Five years after his visit to Hudson Valley, President Obama is proposing a program to give all Americans two free years of community college.

Five years after his visit to Hudson Valley, President Obama is proposing a program to give all Americans two free years of community college.
























Pat Gareau


President Obama visited Hudson Valley to give a speech in Sept. 2009. During his speech, he said that the most underappreciated part of the education system is “community colleges like Hudson Valley, which are so essential to the future of our young people.”

A little over five years later, he is proposing a plan to provide more affordable access to community colleges.
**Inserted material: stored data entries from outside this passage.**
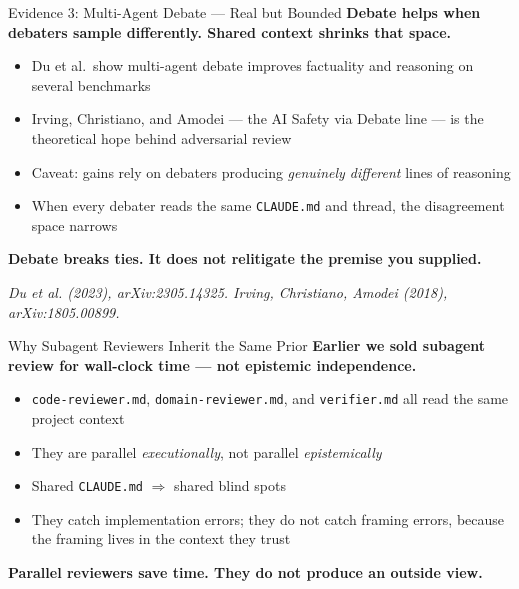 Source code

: \documentclass[10pt,english,aspectratio=169]{beamer}
\begin{document}
\begin{frame}{Evidence 3: Multi-Agent Debate --- Real but Bounded}
\textbf{Debate helps when debaters sample differently. Shared context shrinks that space.}

\vspace{0.2cm}

\begin{itemize}
    \item Du et al.\ show multi-agent debate improves factuality and reasoning on several benchmarks
    \item Irving, Christiano, and Amodei --- the AI Safety via Debate line --- is the theoretical hope behind adversarial review
    \item Caveat: gains rely on debaters producing \textit{genuinely different} lines of reasoning
    \item When every debater reads the same \texttt{CLAUDE.md} and thread, the disagreement space narrows
\end{itemize}

\vspace{0.2cm}

\textbf{Debate breaks ties. It does not relitigate the premise you supplied.}

\vspace{0.15cm}
{\scriptsize \textit{Du et al. (2023), arXiv:2305.14325. Irving, Christiano, Amodei (2018), arXiv:1805.00899.}}
\end{frame}

\begin{frame}{Why Subagent Reviewers Inherit the Same Prior}
\textbf{Earlier we sold subagent review for wall-clock time --- not epistemic independence.}

\vspace{0.25cm}

\begin{itemize}
    \item \texttt{code-reviewer.md}, \texttt{domain-reviewer.md}, and \texttt{verifier.md} all read the same project context
    \item They are parallel \textit{executionally}, not parallel \textit{epistemically}
    \item Shared \texttt{CLAUDE.md} $\Rightarrow$ shared blind spots
    \item They catch implementation errors; they do not catch framing errors, because the framing lives in the context they trust
\end{itemize}

\vspace{0.25cm}

\textbf{Parallel reviewers save time. They do not produce an outside view.}
\end{frame}
\end{document}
In fact, his proposal is for tuition to be free for all Americans at schools like Hudson Valley.

“Today, in a 21st-century economy where your most valuable asset is your knowledge, the single most important way to get ahead is to get not just a high school education, but a higher education,” said Obama in his Jan. 8 speech to promote his proposal.

“Every American, whether they are young or just young at heart, should be able to earn the skills and education necessary to compete and win in the 21st century economy,” he said.

In order to qualify for free tuition, the student would have to maintain a 2.5 GPA and be enrolled at least half-time at a college that has programs that are either fully transferable to four-year schools or are proven to give graduates good job prospects.

Supporters of the proposal, such as the American Association for Community Colleges, have applauded the initiative and its promise to expand access to two-year schools.

However, the plan has not been received well by everyone. Despite being modeled on a program already in place in Tennessee that was created by a Republican government, the program has been criticized by the leaders in the newly Republican controlled Congress.

Republicans such as House Speaker John Boehner have cited the cost of the program as a primary concern. The program will cost the federal government an estimated $60 billion over ten years. Under the current proposal, the federal government would pay for 75 percent of the average tuition for qualifying students, while states would have to pay the other 25 percent in order to participate.

Other criticisms pointed out by editorials, such as in Forbes and Washington Post, are that the plan may not address the rising cost of college and that low-income students can already have their entire tuition covered by the Federal Pell Grant. The maximum Pell Grant is $5,645 and the average tuition at community colleges is $3,260.

Americans with an associate’s degree earn about $125 more per week than those with no education past high school, according to the U.S. Bureau of Labor.

During his six years in office, Obama has introduced several reforms to make college more affordable, including Federal Direct loans and increases in Pell grants.

If the plan passes, about nine million people would save nearly $4,000 each year, according to White House estimates. President Obama is expected to speak about the plan in tonight’s State of the Union address.